Canadian film producer

Kelly Norris Sarno is the owner of Agency Arts, an agency that manages a select group of creatives from various disciplines such as: music video, still photography and fine art. She was previously Executive Producer and owner of production company Symphony 19, based in Los Angeles, California.

Born in Edmonton, Alberta, Canada, Norris Sarno began in the music video field in 1994 in Toronto, Ontario, Canada as a Line Producer for directors such as Andrew MacNaughtan and Floria Sigismondi. She is credited with producing Sigismondi's groundbreaking clip "The Beautiful People" for artist Marilyn Manson. She has line produced well over 50 music video productions for recording artists: Tricky, David Bowie, Filter, Barry Adamson, Great Big Sea, Esthero and others.

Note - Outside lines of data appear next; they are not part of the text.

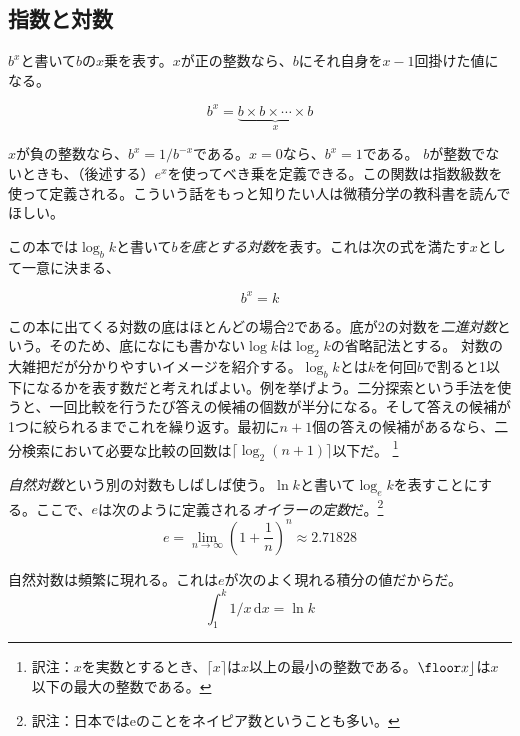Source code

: \subsection{指数と対数}

$b^x$と書いて$b$の$x$乗を表す。$x$が正の整数なら、$b$にそれ自身を$x-1$回掛けた値になる。

\[
    b^x = \underbrace{b\times b\times \cdots \times b}_{x}
\]

$ x $が負の整数なら、$b^x=1/b^{-x}$である。$x=0$なら、$b^x=1$である。
$b$が整数でないときも、（後述する）$e^x$を使ってべき乗を定義できる。この関数は指数級数を使って定義される。こういう話をもっと知りたい人は微積分学の教科書を読んでほしい。

この本では$\log_b k$と書いて\emph{$b$を底とする対数}を表す。これは次の式を満たす$x$として一意に決まる、

\[
    b^{x} = k
\]

この本に出てくる対数の底はほとんどの場合2である。底が2の対数を\emph{二進対数}という。そのため、底になにも書かない$\log k$は$\log_2 k$の省略記法とする。
%
%
対数の大雑把だが分かりやすいイメージを紹介する。$\log_b k$とは$k$を何回$b$で割ると1以下になるかを表す数だと考えればよい。例を挙げよう。二分探索という手法を使うと、一回比較を行うたび答えの候補の個数が半分になる。そして答えの候補が1つに絞られるまでこれを繰り返す。最初に$n+1$個の答えの候補があるなら、二分検索において必要な比較の回数は$\lceil \log_2(n+1) \rceil$以下だ。
\footnote{訳注：$x$を実数とするとき、$\lceil x \rceil$は$x$以上の最小の整数である。$\floor x \rfloor$は$x$以下の最大の整数である。}

%
%
\emph{自然対数}という別の対数もしばしば使う。$\ln k$と書いて$\log_e k$を表すことにする。ここで、$e$は次のように定義される\emph{オイラーの定数}だ。\footnote{訳注：日本ではeのことをネイピア数ということも多い。}
%
%
\[
   e = \lim_{n\rightarrow\infty} \left(1+\frac{1}{n}\right)^n
   \approx  2.71828
\]

自然対数は頻繁に現れる。これは$e$が次のよく現れる積分の値だからだ。
\[
    \int_{1}^{k} 1/x\,\mathrm{d}x  = \ln k
\]

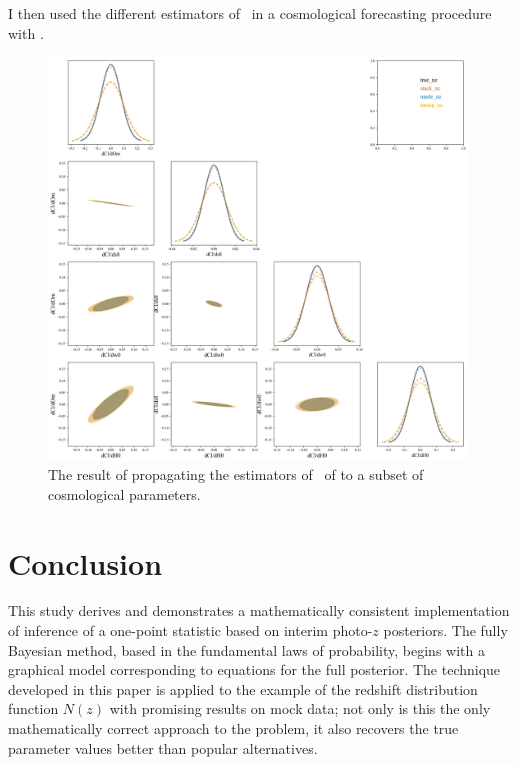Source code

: I then used the different estimators of \nz\ in a cosmological forecasting procedure with \cosmolike.


\begin{figure}
	\begin{center}
		\includegraphics[width=0.99\textwidth]{figures/chippr/final_plot.png}
		\caption{The result of propagating the estimators of \nz\ of  to a subset of cosmological parameters.}
	\end{center}
\end{figure}

\section{Conclusion}

This study derives and demonstrates a mathematically consistent implementation of inference of a one-point statistic based on interim photo-$z$ posteriors.  
The fully Bayesian method, based in the fundamental laws of probability, begins with a graphical model corresponding to equations for the full posterior.  
The technique developed in this paper is applied to the example of the redshift distribution function $N(z)$ with promising results on mock data; not only is this the only mathematically correct approach to the problem, it also recovers the true parameter values better than popular alternatives.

In 2000, Norris Sarno opened the U.S. branch of The Revolver Film Co. in Los Angeles, CA as its sole executive producer.

In February 2008, she was nominated for a Grammy Award for Best Long Form Music Video at the 50th Grammy Awards for the film 10 Days Out: Blues from the Backroads by Kenny Wayne Shepherd. The film was directed by Noble Jones.

Also in 2008, Norris Sarno Co-Executive Produced the live concert DVD The Black Parade Is Dead! by My Chemical Romance. The DVD was directed by Atom Rothlein.